Not to mention, turkey is one of the leanest meat sources around. Four ounces of turkey breast, even served with a small piece of yummy skin, has less than 1 gram of saturated fat. That’s nothing compared with the 4.5 grams found in the same amount of flank steak or killer ham with up to 5.5 grams of fat. And the leftovers make great sandwiches in a hurry -- yummy enough to keep me away from the deadly drive-thru window that got me needing the Flat Belly Diet! in the first place!
SPICY ORANGE-PEPPER TURKEY BREAST
1 teaspoon ground ginger
1/4 teaspoon crushed red pepper flakes
1/8 teaspoon cumin
1 tablespoon olive oil
1 tablespoon soy sauce
1/2 cup orange marmalade
1/2 cup orange juice
1 (5 to 7 pound bone-in) turkey breast
1/2 cup low-fat low sodium chicken broth
1 tablespoon cornstarch
2 tablespoons dry white wine or cooking sherry
In a small microwave-safe bowl stir together ginger, pepper, cumin, and marmalade. Microwave 1 minute on high. Remove from microwave oven and stir in juice, oil and soy. Blend well. In a large cooking bag combine turkey and orange mixture. Seal bag and refrigerate for 4-6 hours, turning occasionally to marinate evenly.
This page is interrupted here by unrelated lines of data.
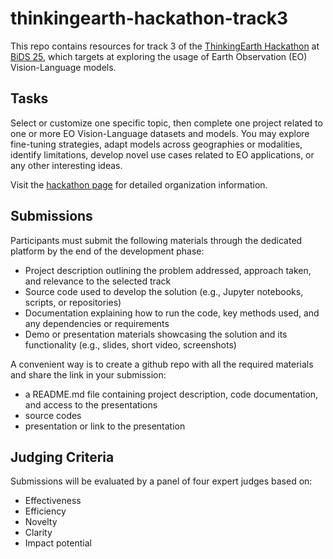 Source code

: # thinkingearth-hackathon-track3

This repo contains resources for track 3 of the [ThinkingEarth Hackathon](https://thinkingearth-hackathon.devpost.com/?_gl=1*u5l5q*_ga*MTU5NDcyMTA0My4xNzUwMDg1MDYw) at [BiDS 25](https://www.bigdatafromspace2025.org/satellite-event-submission), which targets at exploring the usage of Earth Observation (EO) Vision-Language models. 

## Tasks
Select or customize one specific topic, then complete one project related to one or more EO Vision-Language datasets and models. You may explore fine-tuning strategies, adapt models across geographies or modalities, identify limitations, develop novel use cases related to EO applications, or any other interesting ideas.

Visit the [hackathon page](https://thinkingearth-hackathon.devpost.com/?_gl=1*u5l5q*_ga*MTU5NDcyMTA0My4xNzUwMDg1MDYw) for detailed organization information.

## Submissions
Participants must submit the following materials through the dedicated platform by the end of the development phase:
- Project description outlining the problem addressed, approach taken, and relevance to the selected track
- Source code used to develop the solution (e.g., Jupyter notebooks, scripts, or repositories)
- Documentation explaining how to run the code, key methods used, and any dependencies or requirements
- Demo or presentation materials showcasing the solution and its functionality (e.g., slides, short video, screenshots)

A convenient way is to create a github repo with all the required materials and share the link in your submission:
- a README.md file containing project description, code documentation, and access to the presentations
- source codes
- presentation or link to the presentation

## Judging Criteria
Submissions will be evaluated by a panel of four expert judges based on:
- Effectiveness
- Efficiency
- Novelty
- Clarity
- Impact potential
Preheat oven to 325 degrees F. Remove turkey from bag, discard marinade. Return turkey to cooking bag and reseal. Place bagged turkey in a roasting pan. Cook at 325 degrees F for approximately 2-1/4 hours, following manufacturer suggested directions on cooking bag packaging for bone-in turkey breast.
Once breast is cooked, let stand while preparing sauce. Pour 1/2 cup of pan juices and 1/2 cup chicken broth into a small sauce pan. Heat to a low boil. In a small bowl blend together well the wine or sherry and cornstarch. Add to simmering broth mixture and stir until thickened. If desired add a dash of more red pepper flakes. Don't forget the cranberry sauce. Three slices weighing about 4 ounces with 2 tablespoons of sauce are about 300 calories. Feeds 8-10 people.